Bob DeChiara/USA Today Sports

Bruins 3, Blues 1: Tuukka Rask continues to make game-changing stops

Ty Anderson
February 01, 2018 - 11:22 pm

It would have been easy for the Bruins, who saw their 18-game point streak come to an end in their last outing (a 3-1 loss to the Ducks), begin to spiral out of control against a similarly-built Blues team on Thursday night.

And the frustration of a 22-shot-but-goalless second period certainly could have weighed on the Bruins, then clinging to a 1-0 lead, in the early stages of the third period.

But when Tuukka Rask flashed the glove for an utterly ridiculous stop on the Blues’ Jaden Schwartz just 1:45 into the third period in what was a clear statement save, you could tell that there was tangible energy found in front of him.

“You need a big save during the game and he made those, so obviously that’s a big difference in the game,” Bruins captain Zdeno Chara remarked. “So he was our best player tonight and for a reason. He made some big saves and that was one of them.”

Knowing Rask’s game was where it’s been since December (Rask finished the night with stops on 32 of 33 shots), the B’s carried the energy of his big stop into a power-play dagger courtesy of Patrice Bergeron, scored at the 9:05 mark of the third, and added an empty-net buzzer-beater from David Backes en route to their 3-1 final at TD Garden.

“Well, I think this team has always been confident in Tuukka, especially lately,” Bruins head coach Bruce Cassidy, whose team has captured points in 19 of their last 20 games, said after the win. “Those key saves late in the second period – I thought we did a really good job keeping it clean in front of him for the most part – but those were two big saves, and he wanted to match the other guy. I think any team will play better when they know their goaltender has their back, and Tuukka certainly had that.
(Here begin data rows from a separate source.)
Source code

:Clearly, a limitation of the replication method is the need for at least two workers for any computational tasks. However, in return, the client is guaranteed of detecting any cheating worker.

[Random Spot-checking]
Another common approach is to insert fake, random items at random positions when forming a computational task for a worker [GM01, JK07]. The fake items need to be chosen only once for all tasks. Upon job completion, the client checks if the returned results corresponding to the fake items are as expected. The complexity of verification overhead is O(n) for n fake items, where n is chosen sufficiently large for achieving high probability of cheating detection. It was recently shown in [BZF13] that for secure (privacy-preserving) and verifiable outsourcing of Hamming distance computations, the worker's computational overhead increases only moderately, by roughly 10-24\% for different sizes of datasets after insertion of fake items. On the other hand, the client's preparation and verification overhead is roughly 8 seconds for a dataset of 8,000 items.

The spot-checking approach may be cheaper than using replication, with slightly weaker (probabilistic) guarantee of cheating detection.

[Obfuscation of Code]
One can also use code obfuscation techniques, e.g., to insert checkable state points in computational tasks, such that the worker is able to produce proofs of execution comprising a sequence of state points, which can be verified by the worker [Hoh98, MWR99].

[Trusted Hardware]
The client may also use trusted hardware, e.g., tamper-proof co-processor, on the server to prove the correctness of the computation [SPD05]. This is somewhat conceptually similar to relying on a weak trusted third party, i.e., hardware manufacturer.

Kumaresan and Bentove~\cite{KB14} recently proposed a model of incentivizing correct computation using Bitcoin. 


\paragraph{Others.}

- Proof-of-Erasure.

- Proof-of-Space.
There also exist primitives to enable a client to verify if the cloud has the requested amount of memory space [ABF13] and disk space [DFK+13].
“And so has Anton Khudobin,” Cassidy continued. “We talked about it. Anton has been very good for us, and we’ve been fortunate for the last stretch of – I don’t know, since mid whatever it was – November, to have stellar goaltending.”

But to suggest that Cassidy and the Bruins have found a way to manage the 30-year-old Rask perfectly would be an understatement, all things considered.
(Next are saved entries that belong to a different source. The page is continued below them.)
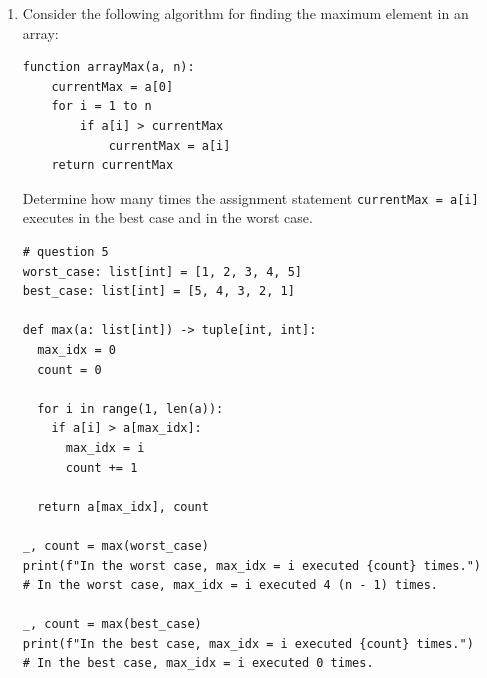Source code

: \documentclass[12pt]{scrartcl}
\begin{document}
\begin{enumerate}[label=\textbf{\arabic*.}]
	      \vspace{0.3cm}
	      \begin{lstlisting}
arr: list[int] = [1, 3, 5, 7, 9, 11, 13, 15]

def insert(a: list[int], x: int) -> list[int]:
  n: int = len(a)
  
  # iterate list and check if element to insert is 
  # lt current element then insert at position
  for i in range(0, n):
    if x < a[i]:
      a.insert(i, x)
      return a
      
  # element to insert is larger than all current elements  
  a.append(x)
  return a

insert(arr, 17)

print(arr)  # [1, 3, 5, 7, 9, 11, 13, 15, 17]
\end{lstlisting}

	      \newpage
	\item
	      Consider the following algorithm for finding the maximum element in an array:

	      \begin{lstlisting}
function arrayMax(a, n):
    currentMax = a[0]
    for i = 1 to n
        if a[i] > currentMax
            currentMax = a[i]
    return currentMax
\end{lstlisting}

	      Determine how many times the assignment statement
	      \texttt{currentMax = a[i]} executes in the best case and in the worst case.

	      \vspace{0.3cm}
	      \begin{lstlisting}
# question 5
worst_case: list[int] = [1, 2, 3, 4, 5]
best_case: list[int] = [5, 4, 3, 2, 1]

def max(a: list[int]) -> tuple[int, int]:
  max_idx = 0
  count = 0

  for i in range(1, len(a)):
    if a[i] > a[max_idx]:
      max_idx = i
      count += 1

  return a[max_idx], count

_, count = max(worst_case)
print(f"In the worst case, max_idx = i executed {count} times.")
# In the worst case, max_idx = i executed 4 (n - 1) times.

_, count = max(best_case)
print(f"In the best case, max_idx = i executed {count} times.")
# In the best case, max_idx = i executed 0 times.
\end{lstlisting}
\end{enumerate}
\end{document}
By all means revived from the dead after what was a horrendous start to the season, Rask has now performed at a Vezina-level for over two months straight. Since his season-changing win over the East-best Lightning on Nov. 29, a game in which Rask made 19 saves on 21 shots against, he’s posted a 17-0-2 record.
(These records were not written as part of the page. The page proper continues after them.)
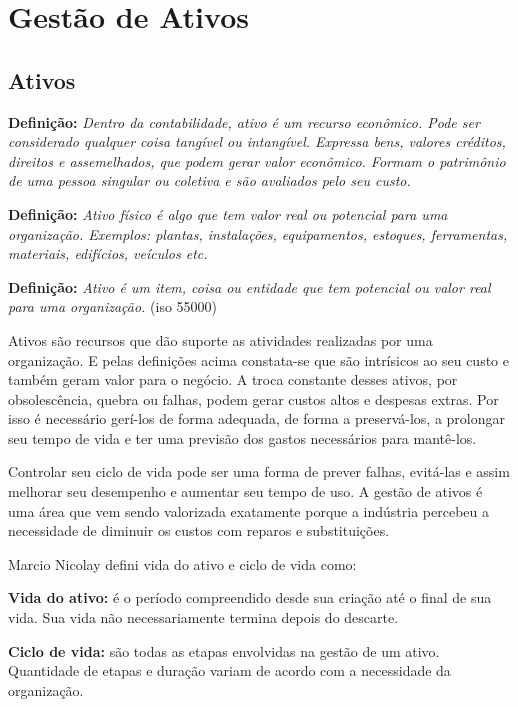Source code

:\chapter{Gestão de Ativos}
\label{cap-ativos}

\section{Ativos}

\textbf{Definição:} \emph{Dentro da contabilidade, ativo é um recurso econômico. Pode ser considerado qualquer coisa tangível ou intangível. Expressa bens, valores créditos, direitos e assemelhados, que podem gerar valor econômico. Formam o patrimônio de uma pessoa singular ou coletiva e são avaliados pelo seu custo.} \cite{sullivan2003}\cite{fulgencio2007} 

\textbf{Definição:} \emph{Ativo físico é algo que tem valor real ou potencial para uma organização.
Exemplos: plantas, instalações, equipamentos, estoques, ferramentas, materiais, edifícios, veículos etc.} \cite{nicolay2015}

\textbf{Definição:} \emph{Ativo é um item, coisa ou entidade que tem potencial ou valor real para uma organização.} (iso 55000)

Ativos são recursos que dão suporte as atividades realizadas por uma organização. E pelas definições acima constata-se que são intrísicos ao seu custo e também geram valor para o negócio. A troca constante desses ativos, por obsolescência, quebra ou falhas, podem gerar custos altos e despesas extras. Por isso é necessário gerí-los de forma adequada, de forma a preservá-los, a prolongar seu tempo de vida e ter uma previsão dos gastos necessários para mantê-los. 

Controlar seu ciclo de vida pode ser uma forma de prever falhas, evitá-las e assim melhorar seu desempenho e aumentar seu tempo de uso. A gestão de ativos é uma área que vem sendo valorizada exatamente porque a indústria percebeu a necessidade de diminuir os custos com reparos e substituições.

Marcio Nicolay \cite{nicolay2015} defini vida do ativo e ciclo de vida como:

\textbf{Vida do ativo:} é o período compreendido desde sua criação até o final de sua vida. Sua vida não necessariamente termina depois do descarte.

\textbf{Ciclo de vida:} são todas as etapas envolvidas na gestão de um ativo. Quantidade de etapas e duração variam de acordo com a necessidade da organização.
(The dude hasn’t lost in regulation since Nov. 26. Three days after Thanksgiving!)

The wins are obviously the most in the NHL over that span (there’s a four-way tie for the second-most, none of whom have more than 13 victories). His .941 save percentage is the second-best among starters (Vegas netminder Marc-Andre Fleury has posted an impressive .946 over that span), and Rask’s 1.62 goals against average is just a single point shy of Fleury’s league-best 1.61 mark. But to truly put Rask’s positive impact on the B's into perspective, take the three goaltenders right ahead of him in ice-time as well as the three goaltenders directly beneath him in ice-time, and you’re talking about an average of 51 goals against. Rask, meanwhile, has surrendered just 32 goals in 1,186 minutes and change.

The minutes are the major focus, too, as the Bruins have by and large found a way to avoid burning out the second-most expensive piece of their roster before necessary.

“A lot of it is team play like how your team plays in front of you,” Rask acknowledged. “Lately goalies, we haven’t had to stand on our heads and play unbelievable games to keep us in it, our team is playing great hockey offensively, defensively and all around.

“I think it helps everybody.  Everybody feels more confident and everybody is trying to pick each other up all the time and we’re no different.  We try to be there when the time comes and we have to make those saves and that’s it.”

With the win -- and again, without a regulation loss since November -- Rask extended his personal point streak to a staggering 19 games. That is the fourth-longest streak by a B’s goaltender in team history, behind Gerry Cheevers (32 games in 1971-72), Pete Peeters (31 games in 1982-83), and Frank Brimsek (23 games in 1940-41).

And look to have their ace in the crease back to his near-unbeatable ways.